NOW, THEREFORE, for and in consideration of the mutual covenants contained in the Share Exchange Agreement and herein, and other good and valuable consideration, the receipt and legal sufficiency of which are hereby acknowledged, Pubco, Priveco, the Stockholders and the Escrow Agent hereby agree as follows:

1.      Deposit of Escrow Shares. Upon the execution of this Escrow Agreement, the Stockholders will cause to be delivered to the Escrow Agent the Common Stock certificates representing the Escrow Shares, including stock powers duly endorsed in blank.
 
2.      Method of Disposition of Escrow Shares. The Escrow Agent will hold the Escrow Shares in its possession until authorized hereunder to deliver such Escrow Shares as follows:
 
(a)      In the event the HAIE Target is satisfied pursuant to the terms of the Share Exchange Agreement, to the Stockholders pro rata in the amounts proportionate to the number of shares set forth opposite each such Stockholder's name on Schedule 1 to the Share Exchange Agreement, within 10 days of receipt of a certificate in the form of Certificate I hereto; or
 
(b)      In the event the HAIE Target is not satisfied pursuant to the terms of the Share Exchange Agreement, to the investors in the Financing pro rata based on each investor's respective investment amount in the Financing, within 10 days of receipt of a certificate in the form of Certificate II hereto.
 


 
3.      Concerning the Escrow Agent.
 
(a)      The Escrow Agent shall not be under any duty to give the Escrow Shares held by it hereunder any greater degree of care than it gives its own similar property and shall not be required to invest the Escrow Shares.
 
(b)      This Escrow Agreement expressly sets forth all the duties of the Escrow Agent with respect to any and all matters pertinent hereto. No implied duties or obligations shall be read into this Escrow Agreement against the Escrow Agent. The Escrow Agent shall not be bound by the provisions of any other agreement among the parties hereto except this Escrow Agreement.
 
(c)      The Escrow Agent shall not be liable, except for its own gross negligence or willful misconduct, and, except with respect to claims based upon such gross negligence or willful misconduct that are successfully asserted against the Escrow Agent, the other parties hereto shall jointly and severally indemnify and hold harmless the Escrow Agent (and any successor Escrow Agent) from and against any and all losses, liabilities, claims, actions, damages and expenses, including reasonable attorney's fees and disbursements, arising out of and in connection with this Escrow Agreement.
 
(d)      The Escrow Agent shall be entitled to rely upon any order, judgment, certification, demand, notice, instrument or other writing delivered to it hereunder without being required to determine the authenticity or the correctness of any fact stated therein or the proprieties, validity or the service thereof.
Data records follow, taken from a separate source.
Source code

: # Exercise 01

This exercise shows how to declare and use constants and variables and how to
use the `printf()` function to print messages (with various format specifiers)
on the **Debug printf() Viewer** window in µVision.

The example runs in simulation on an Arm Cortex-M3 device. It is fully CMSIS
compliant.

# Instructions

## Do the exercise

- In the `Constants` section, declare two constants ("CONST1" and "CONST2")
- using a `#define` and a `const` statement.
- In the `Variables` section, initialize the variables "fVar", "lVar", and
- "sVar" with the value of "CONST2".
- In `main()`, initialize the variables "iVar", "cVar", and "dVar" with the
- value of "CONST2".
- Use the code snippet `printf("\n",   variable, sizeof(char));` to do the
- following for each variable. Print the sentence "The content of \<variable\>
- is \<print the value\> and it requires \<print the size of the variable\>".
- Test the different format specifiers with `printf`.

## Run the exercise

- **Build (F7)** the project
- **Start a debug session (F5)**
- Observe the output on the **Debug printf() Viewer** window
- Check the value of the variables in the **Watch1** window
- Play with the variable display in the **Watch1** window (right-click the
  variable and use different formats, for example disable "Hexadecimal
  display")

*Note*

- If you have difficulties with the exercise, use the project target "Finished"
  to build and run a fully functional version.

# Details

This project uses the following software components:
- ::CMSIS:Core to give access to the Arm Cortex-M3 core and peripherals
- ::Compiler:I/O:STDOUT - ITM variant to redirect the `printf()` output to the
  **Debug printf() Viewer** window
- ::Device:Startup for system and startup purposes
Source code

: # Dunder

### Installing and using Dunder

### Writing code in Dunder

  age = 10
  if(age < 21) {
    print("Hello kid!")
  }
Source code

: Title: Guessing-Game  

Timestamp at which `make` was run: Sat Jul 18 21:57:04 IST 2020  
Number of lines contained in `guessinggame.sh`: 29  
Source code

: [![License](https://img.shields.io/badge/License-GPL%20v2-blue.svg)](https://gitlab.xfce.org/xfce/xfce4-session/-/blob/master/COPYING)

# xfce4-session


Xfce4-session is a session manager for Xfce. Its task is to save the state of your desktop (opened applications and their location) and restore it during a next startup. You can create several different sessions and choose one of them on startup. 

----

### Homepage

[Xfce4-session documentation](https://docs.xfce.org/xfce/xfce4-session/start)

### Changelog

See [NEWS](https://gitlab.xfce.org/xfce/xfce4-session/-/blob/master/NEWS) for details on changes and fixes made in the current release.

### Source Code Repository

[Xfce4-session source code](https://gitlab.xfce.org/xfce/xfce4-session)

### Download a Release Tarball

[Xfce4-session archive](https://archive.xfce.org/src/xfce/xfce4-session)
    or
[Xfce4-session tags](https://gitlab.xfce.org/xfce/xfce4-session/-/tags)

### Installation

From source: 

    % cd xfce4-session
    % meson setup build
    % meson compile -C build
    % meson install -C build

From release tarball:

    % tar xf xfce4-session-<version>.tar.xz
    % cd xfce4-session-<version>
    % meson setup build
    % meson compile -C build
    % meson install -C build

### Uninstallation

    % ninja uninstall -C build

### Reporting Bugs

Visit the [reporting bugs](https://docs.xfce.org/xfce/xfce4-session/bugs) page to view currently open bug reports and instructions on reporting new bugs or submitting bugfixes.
The Escrow Agent may act in reliance upon any instrument or signature reasonably believed by it to be genuine and may assume that any person purporting to give notice or advice, accept receipt of or execute any document, or make any statement in connection with the provisions hereof, has been duly authorized to do so.
 
(e)      The Escrow Agent may act pursuant to the advice of counsel with respect to any matter relating to this Escrow Agreement and, except for its own gross negligence or willful misconduct, the Escrow Agent shall not be liable for any action taken or omitted in accordance with such advice.
 
(f)      The Escrow Agent is serving as escrow holder only and has no interest in the Escrow Shares deposited hereunder. This Section 3(f) and Section 3(c) shall survive notwithstanding any termination of this Escrow Agreement or the resignation of the Escrow Agent.
 
(g)      The Escrow Agent makes no representation as to the validity, value, genuineness or the collectibility of any security or other documents or instrument held by or delivered to it.
 
(h)      The Escrow Agent shall not be called upon to advise any party as to the wisdom in selling or retaining or taking or refraining from any action with respect to any securities or other property deposited hereunder.
 

 
 
(i)      The Escrow Agent (and any successor Escrow Agent) may at any time resign as such by delivering the Escrow Shares to any successor Escrow Agent jointly designated by the other parties hereto in writing, or to any court of competent jurisdiction, whereupon the Escrow Agent shall be discharged of and from any and all further obligations arising in connection with this Escrow Agreement. The resignation of the Escrow Agent will take effect on the earlier of (i) the appointment of a successor (including a court of competent jurisdiction) or (ii) the day which is 30 days after the date of delivery of its written notice of resignation to the other parties hereto. If at that time the Escrow Agent has not received a designation of a successor Escrow Agent, the Escrow Agent's sole responsibility after that time shall be to safekeep the Escrow Shares until receipt of a designation of successor Escrow Agent or a joint written disposition instruction by the other parties hereto or a final order of a court of competent jurisdiction.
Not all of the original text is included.